The disposition hearing is the juvenile court equivalent of “sentencing.” At the disposition hearing, the court generally declares that the youth is a ward of the court and decides whether the youth will be:
- released on probation, generally with a series of conditions and orders;
- placed in some form of institutional custody; or
- placed under the supervision of the probation department on a form of non-wardship probation under which the case may be dismissed in six months if the youth meets the terms of probation and, if the youth has not satisfactorily complied with the terms of probation in that time, made a ward of the court.
At the disposition hearing, if the court finds that the interests of justice and/or the welfare of the youth require it, or that the youth is not in need of treatment and rehabilitation, the court may simply dismiss the petition.
In other cases, the court may not feel that formal wardship is needed, but at the same time is not ready to dismiss a case until there is successful completion of counseling or other programs. When this happens, the court may decide not to declare the youth a ward but instead place the youth on a period of informal supervision for six months to a year, and, if the youth completes all the terms of that informal supervision, then the case is dismissed.
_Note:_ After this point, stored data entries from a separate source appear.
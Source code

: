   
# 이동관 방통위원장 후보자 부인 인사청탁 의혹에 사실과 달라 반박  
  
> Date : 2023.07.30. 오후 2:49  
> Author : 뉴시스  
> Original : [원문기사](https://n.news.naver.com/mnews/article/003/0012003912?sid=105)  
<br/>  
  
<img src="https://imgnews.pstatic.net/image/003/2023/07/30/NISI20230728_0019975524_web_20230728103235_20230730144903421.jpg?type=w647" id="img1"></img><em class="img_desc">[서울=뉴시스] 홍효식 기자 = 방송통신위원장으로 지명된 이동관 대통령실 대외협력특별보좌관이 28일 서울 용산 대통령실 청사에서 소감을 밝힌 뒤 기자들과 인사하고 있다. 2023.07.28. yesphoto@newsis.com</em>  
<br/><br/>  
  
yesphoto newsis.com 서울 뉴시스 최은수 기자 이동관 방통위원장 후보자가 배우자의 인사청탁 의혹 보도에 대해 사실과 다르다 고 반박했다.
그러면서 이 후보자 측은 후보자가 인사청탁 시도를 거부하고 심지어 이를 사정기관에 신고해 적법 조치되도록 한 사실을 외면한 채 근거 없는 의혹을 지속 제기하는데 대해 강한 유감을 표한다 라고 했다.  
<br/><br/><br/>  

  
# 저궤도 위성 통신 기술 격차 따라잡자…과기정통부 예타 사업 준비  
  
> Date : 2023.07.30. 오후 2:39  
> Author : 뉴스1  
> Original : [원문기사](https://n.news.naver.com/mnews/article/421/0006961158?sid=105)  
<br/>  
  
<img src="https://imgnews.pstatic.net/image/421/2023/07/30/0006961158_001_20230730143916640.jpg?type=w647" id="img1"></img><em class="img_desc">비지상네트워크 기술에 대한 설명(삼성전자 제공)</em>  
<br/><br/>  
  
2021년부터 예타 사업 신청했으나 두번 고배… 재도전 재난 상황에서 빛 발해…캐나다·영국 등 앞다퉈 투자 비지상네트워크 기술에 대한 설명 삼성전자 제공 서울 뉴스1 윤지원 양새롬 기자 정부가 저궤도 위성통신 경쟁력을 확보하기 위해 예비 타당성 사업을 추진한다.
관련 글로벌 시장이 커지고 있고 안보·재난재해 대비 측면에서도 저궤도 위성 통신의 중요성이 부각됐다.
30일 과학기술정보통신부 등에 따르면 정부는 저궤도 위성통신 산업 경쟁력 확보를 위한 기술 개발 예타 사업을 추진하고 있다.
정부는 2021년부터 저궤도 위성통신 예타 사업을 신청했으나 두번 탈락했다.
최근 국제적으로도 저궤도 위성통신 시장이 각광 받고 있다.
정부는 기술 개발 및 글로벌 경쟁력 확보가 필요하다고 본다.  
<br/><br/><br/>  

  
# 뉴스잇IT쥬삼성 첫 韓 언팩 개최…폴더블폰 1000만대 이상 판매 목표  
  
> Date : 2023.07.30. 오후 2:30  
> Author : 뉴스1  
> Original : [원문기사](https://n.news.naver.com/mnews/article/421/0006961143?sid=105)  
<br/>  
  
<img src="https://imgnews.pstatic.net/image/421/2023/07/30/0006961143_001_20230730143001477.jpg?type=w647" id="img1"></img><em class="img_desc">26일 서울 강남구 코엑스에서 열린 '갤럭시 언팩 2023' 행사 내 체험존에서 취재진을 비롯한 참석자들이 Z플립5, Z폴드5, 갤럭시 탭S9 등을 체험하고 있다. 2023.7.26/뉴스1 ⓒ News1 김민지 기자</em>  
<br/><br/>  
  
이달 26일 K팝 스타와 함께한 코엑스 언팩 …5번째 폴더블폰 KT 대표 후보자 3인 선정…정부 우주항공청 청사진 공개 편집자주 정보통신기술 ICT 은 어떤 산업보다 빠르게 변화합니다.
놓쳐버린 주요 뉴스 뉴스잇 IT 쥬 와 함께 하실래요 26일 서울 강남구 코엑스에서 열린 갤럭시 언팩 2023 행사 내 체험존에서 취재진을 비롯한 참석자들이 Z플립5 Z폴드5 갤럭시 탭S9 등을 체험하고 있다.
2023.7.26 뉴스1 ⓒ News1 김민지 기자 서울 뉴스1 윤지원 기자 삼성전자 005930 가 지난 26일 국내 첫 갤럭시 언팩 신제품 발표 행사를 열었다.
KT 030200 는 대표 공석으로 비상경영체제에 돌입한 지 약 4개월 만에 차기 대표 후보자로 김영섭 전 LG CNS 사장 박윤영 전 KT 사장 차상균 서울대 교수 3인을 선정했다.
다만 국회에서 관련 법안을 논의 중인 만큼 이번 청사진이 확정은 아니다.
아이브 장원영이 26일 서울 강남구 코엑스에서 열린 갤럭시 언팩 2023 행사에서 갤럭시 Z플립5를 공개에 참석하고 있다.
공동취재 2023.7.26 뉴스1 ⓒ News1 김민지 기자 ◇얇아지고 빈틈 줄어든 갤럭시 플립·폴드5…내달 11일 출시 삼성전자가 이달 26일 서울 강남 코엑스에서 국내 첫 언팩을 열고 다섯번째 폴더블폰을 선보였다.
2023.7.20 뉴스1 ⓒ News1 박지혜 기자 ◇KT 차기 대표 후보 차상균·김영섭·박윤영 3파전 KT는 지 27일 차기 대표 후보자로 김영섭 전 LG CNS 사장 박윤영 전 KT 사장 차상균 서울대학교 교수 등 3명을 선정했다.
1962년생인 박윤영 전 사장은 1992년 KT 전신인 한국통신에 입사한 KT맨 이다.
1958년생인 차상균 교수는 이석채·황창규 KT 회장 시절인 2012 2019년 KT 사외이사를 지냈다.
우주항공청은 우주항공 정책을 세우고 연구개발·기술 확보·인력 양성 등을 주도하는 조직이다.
Becoming a ward of the court
If a youth is declared a ward of the court, the court may:
- place the youth on probation, subject to specified conditions; these conditions may include:
- orders to attend school as directed;
- comply with a curfew;
- make restitution;
- perform community service;
- pay fines;
- submit to drug testing;
- attend counseling; or
- attend substance abuse treatment;
- place the youth in an out-of-home placement in the home* of:
- a relative or approved non-relative;
- a licensed community care facility;
- with a foster family agency in a certified family home or resource family; or
- in a group home or short-term residential therapeutic program;
- incarcerate the youth in juvenile hall for a specific amount of time up to the maximum amount of time that could be imposed on an adult for the same offense;
- send them to a county-operated juvenile home, ranch, camp, or forestry camp; or
- commit youth who have committed a serious offense or certain sex offenses to the Division of Juvenile Facilities (DJF, formerly called the California Youth Authority and DJJ Division of Juvenile Justice), a state-operated system of institutions, all of which are locked facilities where the youth can be held for up to the maximum amount of time that could be imposed on an adult for the same offense. However, if the juvenile justice system assesses that a person presents a continuing danger to the public, he or she will not be released. In these cases, California law allows the Division of Juvenile Facilities to petition a court to continue to incarcerate a person past the age of 25.
* Note: Youth may be placed in out-of-state placements only if the court determines that in state programs are unavailable or inadequate to meet the youth’s needs and only if the program has been inspected for compliance with California facility standards.